Your objective: Every line with the string "langle" should be copied from the data.

(Stored data)
#####

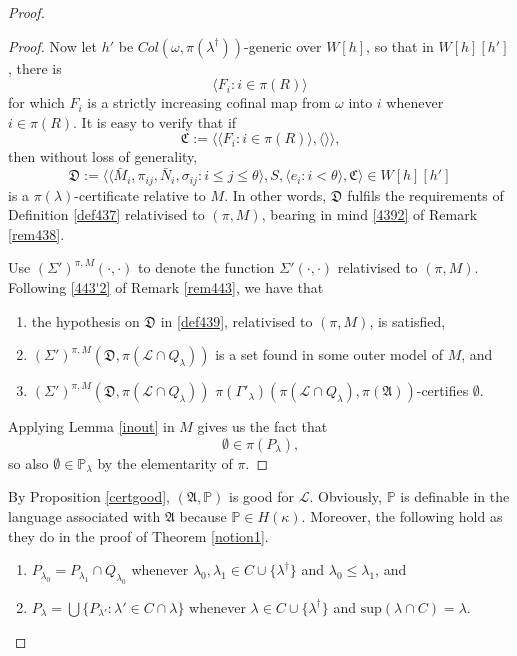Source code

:\documentclass[12pt, twoside]{memoir}
\numberwithin{equation}{section}
\theoremstyle{definition}
\theoremstyle{remark}
\theoremstyle{definition}
\theoremstyle{definition}
\theoremstyle{definition}
\theoremstyle{remark}
\begin{document}
\begin{proof}
\begin{proof}
Now let $h'$ be $Col(\omega, \pi(\lambda^{\dagger}))$-generic over $W[h]$, so that in $W[h][h']$, there is 
\begin{equation*}
    \langle F_i : i \in \pi(R) \rangle
\end{equation*}
for which $F_i$ is a strictly increasing cofinal map from $\omega$ into $i$ whenever $i \in \pi(R)$. It is easy to verify that if
\begin{equation*}
    \mathfrak{C} := \langle \langle F_i : i \in \pi(R) \rangle, \langle \rangle \rangle \text{,}
\end{equation*}
then without loss of generality,
\begin{equation*}
    \mathfrak{D} := \langle \langle \bar{M}_i, \pi_{ij},  \bar{N}_i, \sigma_{ij} : i \leq j \leq \theta \rangle, S, \langle e_i : i < \theta \rangle, \mathfrak{C} \rangle \in W[h][h']
\end{equation*}
is a $\pi(\lambda)$-certificate relative to $M$. In other words, $\mathfrak{D}$ fulfils the requirements of Definition \ref{def437} relativised to $(\pi, M)$, bearing in mind \ref{4392} of Remark \ref{rem438}. 

Use $(\Sigma')^{\pi, M}(\cdot, \cdot)$ to denote the function $\Sigma'(\cdot, \cdot)$ relativised to $(\pi, M)$. Following \ref{443'2} of Remark \ref{rem443}, we have that
\begin{enumerate}[label=(\alph*)]
    \item the hypothesis on $\mathfrak{D}$ in \ref{def439}, relativised to $(\pi, M)$, is satisfied, 
    \item $(\Sigma')^{\pi, M}(\mathfrak{D}, \pi(\mathcal{L} \cap Q_{\lambda}))$ is a set found in some outer model of $M$, and
    \item $(\Sigma')^{\pi, M}(\mathfrak{D}, \pi(\mathcal{L} \cap Q_{\lambda}))$ $\pi(\Gamma'_{\lambda}) (\pi(\mathcal{L} \cap Q_{\lambda}), \pi(\mathfrak{A}))$-certifies $\emptyset$. 
\end{enumerate}
Applying Lemma \ref{inout} in $M$ gives us the fact that 
\begin{equation*}
    \emptyset \in \pi(P_{\lambda}) \text{,}
\end{equation*}
so also $\emptyset \in \mathbb{P}_{\lambda}$ by the elementarity of $\pi$. 
\end{proof}

By Proposition \ref{certgood}, $(\mathfrak{A}, \mathbb{P})$ is good for $\mathcal{L}$. Obviously, $\mathbb{P}$ is definable in the language associated with $\mathfrak{A}$ because $\mathbb{P} \in H(\kappa)$. Moreover, the following hold as they do in the proof of Theorem \ref{notion1}.
\begin{enumerate}[label=(P\arabic*), leftmargin=40pt]
    \item\label{p1'} $P_{\lambda_0} = P_{\lambda_1} \cap Q_{\lambda_0}$ whenever $\lambda_0, \lambda_1 \in C \cup \{\lambda^{\dagger}\}$ and $\lambda_0 \leq \lambda_1$, and
    \item\label{p2'} $P_{\lambda} = \bigcup \{P_{\lambda'} : \lambda' \in C \cap \lambda\}$ whenever $\lambda \in C \cup \{\lambda^{\dagger}\}$ and $\mathrm{sup}(\lambda \cap C) = \lambda$.
\end{enumerate}


\end{proof}
\end{document}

#####

Solution for this problem:
    \langle F_i : i \in \pi(R) \rangle
    \mathfrak{C} := \langle \langle F_i : i \in \pi(R) \rangle, \langle \rangle \rangle \text{,}
    \mathfrak{D} := \langle \langle \bar{M}_i, \pi_{ij},  \bar{N}_i, \sigma_{ij} : i \leq j \leq \theta \rangle, S, \langle e_i : i < \theta \rangle, \mathfrak{C} \rangle \in W[h][h']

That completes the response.